**The task:** When every entry has been read, print each one back exactly.
====
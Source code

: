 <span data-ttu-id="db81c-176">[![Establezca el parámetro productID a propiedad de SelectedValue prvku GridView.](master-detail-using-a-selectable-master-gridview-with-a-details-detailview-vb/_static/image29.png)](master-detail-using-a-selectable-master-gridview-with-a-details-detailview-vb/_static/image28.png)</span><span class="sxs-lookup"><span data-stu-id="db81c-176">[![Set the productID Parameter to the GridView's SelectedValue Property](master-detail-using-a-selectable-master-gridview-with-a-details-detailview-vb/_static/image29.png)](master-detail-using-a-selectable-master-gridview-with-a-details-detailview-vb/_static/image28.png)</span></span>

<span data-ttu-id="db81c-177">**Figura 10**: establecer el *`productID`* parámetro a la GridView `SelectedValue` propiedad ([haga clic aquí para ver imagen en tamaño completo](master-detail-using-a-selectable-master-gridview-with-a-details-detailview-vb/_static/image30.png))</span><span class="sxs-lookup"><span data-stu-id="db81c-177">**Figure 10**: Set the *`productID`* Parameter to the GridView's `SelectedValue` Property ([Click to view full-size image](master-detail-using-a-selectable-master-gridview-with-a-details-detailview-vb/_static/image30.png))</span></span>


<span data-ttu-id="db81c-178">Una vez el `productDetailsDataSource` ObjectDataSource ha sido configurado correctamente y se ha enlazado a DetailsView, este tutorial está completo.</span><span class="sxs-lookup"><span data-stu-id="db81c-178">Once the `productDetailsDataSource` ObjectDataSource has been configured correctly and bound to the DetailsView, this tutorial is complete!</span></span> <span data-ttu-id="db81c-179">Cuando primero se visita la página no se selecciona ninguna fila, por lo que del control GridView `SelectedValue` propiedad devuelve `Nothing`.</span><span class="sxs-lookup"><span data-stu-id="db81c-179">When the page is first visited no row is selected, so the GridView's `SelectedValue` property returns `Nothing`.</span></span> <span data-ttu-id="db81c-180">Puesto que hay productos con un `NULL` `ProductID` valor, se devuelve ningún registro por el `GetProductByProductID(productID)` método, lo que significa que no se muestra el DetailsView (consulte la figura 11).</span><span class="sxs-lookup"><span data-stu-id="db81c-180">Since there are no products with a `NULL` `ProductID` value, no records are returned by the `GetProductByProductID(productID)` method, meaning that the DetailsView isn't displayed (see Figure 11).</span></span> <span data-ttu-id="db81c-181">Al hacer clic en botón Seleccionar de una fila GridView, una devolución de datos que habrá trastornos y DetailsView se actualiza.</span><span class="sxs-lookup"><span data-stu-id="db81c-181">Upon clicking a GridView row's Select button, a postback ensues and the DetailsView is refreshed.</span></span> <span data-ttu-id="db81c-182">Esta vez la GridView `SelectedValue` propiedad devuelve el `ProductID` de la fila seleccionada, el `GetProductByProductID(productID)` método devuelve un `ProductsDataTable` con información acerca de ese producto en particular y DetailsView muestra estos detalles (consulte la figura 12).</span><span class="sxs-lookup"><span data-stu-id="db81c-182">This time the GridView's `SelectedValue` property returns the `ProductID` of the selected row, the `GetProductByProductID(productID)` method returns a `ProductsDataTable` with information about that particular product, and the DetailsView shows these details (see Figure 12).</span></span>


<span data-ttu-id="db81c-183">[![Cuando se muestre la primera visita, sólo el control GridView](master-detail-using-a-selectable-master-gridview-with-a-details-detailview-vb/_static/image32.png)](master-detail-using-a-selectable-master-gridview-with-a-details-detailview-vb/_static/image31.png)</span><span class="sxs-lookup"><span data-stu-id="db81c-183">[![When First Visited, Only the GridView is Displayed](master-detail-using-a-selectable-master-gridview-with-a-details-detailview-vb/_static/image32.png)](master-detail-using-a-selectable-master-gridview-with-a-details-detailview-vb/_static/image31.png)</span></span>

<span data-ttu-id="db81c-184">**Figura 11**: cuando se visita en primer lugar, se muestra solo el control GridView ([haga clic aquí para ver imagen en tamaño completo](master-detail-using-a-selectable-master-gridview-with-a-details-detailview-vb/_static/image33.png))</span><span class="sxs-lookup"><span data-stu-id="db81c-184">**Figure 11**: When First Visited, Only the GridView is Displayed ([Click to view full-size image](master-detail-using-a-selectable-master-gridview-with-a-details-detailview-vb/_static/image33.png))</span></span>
====
**Final answer:**
Source code

: <span data-ttu-id="db81c-176">[![Establezca el parámetro productID a propiedad de SelectedValue prvku GridView.](master-detail-using-a-selectable-master-gridview-with-a-details-detailview-vb/_static/image29.png)](master-detail-using-a-selectable-master-gridview-with-a-details-detailview-vb/_static/image28.png)</span><span class="sxs-lookup"><span data-stu-id="db81c-176">[![Set the productID Parameter to the GridView's SelectedValue Property](master-detail-using-a-selectable-master-gridview-with-a-details-detailview-vb/_static/image29.png)](master-detail-using-a-selectable-master-gridview-with-a-details-detailview-vb/_static/image28.png)</span></span>

<span data-ttu-id="db81c-177">**Figura 10**: establecer el *`productID`* parámetro a la GridView `SelectedValue` propiedad ([haga clic aquí para ver imagen en tamaño completo](master-detail-using-a-selectable-master-gridview-with-a-details-detailview-vb/_static/image30.png))</span><span class="sxs-lookup"><span data-stu-id="db81c-177">**Figure 10**: Set the *`productID`* Parameter to the GridView's `SelectedValue` Property ([Click to view full-size image](master-detail-using-a-selectable-master-gridview-with-a-details-detailview-vb/_static/image30.png))</span></span>


<span data-ttu-id="db81c-178">Una vez el `productDetailsDataSource` ObjectDataSource ha sido configurado correctamente y se ha enlazado a DetailsView, este tutorial está completo.</span><span class="sxs-lookup"><span data-stu-id="db81c-178">Once the `productDetailsDataSource` ObjectDataSource has been configured correctly and bound to the DetailsView, this tutorial is complete!</span></span> <span data-ttu-id="db81c-179">Cuando primero se visita la página no se selecciona ninguna fila, por lo que del control GridView `SelectedValue` propiedad devuelve `Nothing`.</span><span class="sxs-lookup"><span data-stu-id="db81c-179">When the page is first visited no row is selected, so the GridView's `SelectedValue` property returns `Nothing`.</span></span> <span data-ttu-id="db81c-180">Puesto que hay productos con un `NULL` `ProductID` valor, se devuelve ningún registro por el `GetProductByProductID(productID)` método, lo que significa que no se muestra el DetailsView (consulte la figura 11).</span><span class="sxs-lookup"><span data-stu-id="db81c-180">Since there are no products with a `NULL` `ProductID` value, no records are returned by the `GetProductByProductID(productID)` method, meaning that the DetailsView isn't displayed (see Figure 11).</span></span> <span data-ttu-id="db81c-181">Al hacer clic en botón Seleccionar de una fila GridView, una devolución de datos que habrá trastornos y DetailsView se actualiza.</span><span class="sxs-lookup"><span data-stu-id="db81c-181">Upon clicking a GridView row's Select button, a postback ensues and the DetailsView is refreshed.</span></span> <span data-ttu-id="db81c-182">Esta vez la GridView `SelectedValue` propiedad devuelve el `ProductID` de la fila seleccionada, el `GetProductByProductID(productID)` método devuelve un `ProductsDataTable` con información acerca de ese producto en particular y DetailsView muestra estos detalles (consulte la figura 12).</span><span class="sxs-lookup"><span data-stu-id="db81c-182">This time the GridView's `SelectedValue` property returns the `ProductID` of the selected row, the `GetProductByProductID(productID)` method returns a `ProductsDataTable` with information about that particular product, and the DetailsView shows these details (see Figure 12).</span></span>


<span data-ttu-id="db81c-183">[![Cuando se muestre la primera visita, sólo el control GridView](master-detail-using-a-selectable-master-gridview-with-a-details-detailview-vb/_static/image32.png)](master-detail-using-a-selectable-master-gridview-with-a-details-detailview-vb/_static/image31.png)</span><span class="sxs-lookup"><span data-stu-id="db81c-183">[![When First Visited, Only the GridView is Displayed](master-detail-using-a-selectable-master-gridview-with-a-details-detailview-vb/_static/image32.png)](master-detail-using-a-selectable-master-gridview-with-a-details-detailview-vb/_static/image31.png)</span></span>

<span data-ttu-id="db81c-184">**Figura 11**: cuando se visita en primer lugar, se muestra solo el control GridView ([haga clic aquí para ver imagen en tamaño completo](master-detail-using-a-selectable-master-gridview-with-a-details-detailview-vb/_static/image33.png))</span><span class="sxs-lookup"><span data-stu-id="db81c-184">**Figure 11**: When First Visited, Only the GridView is Displayed ([Click to view full-size image](master-detail-using-a-selectable-master-gridview-with-a-details-detailview-vb/_static/image33.png))</span></span>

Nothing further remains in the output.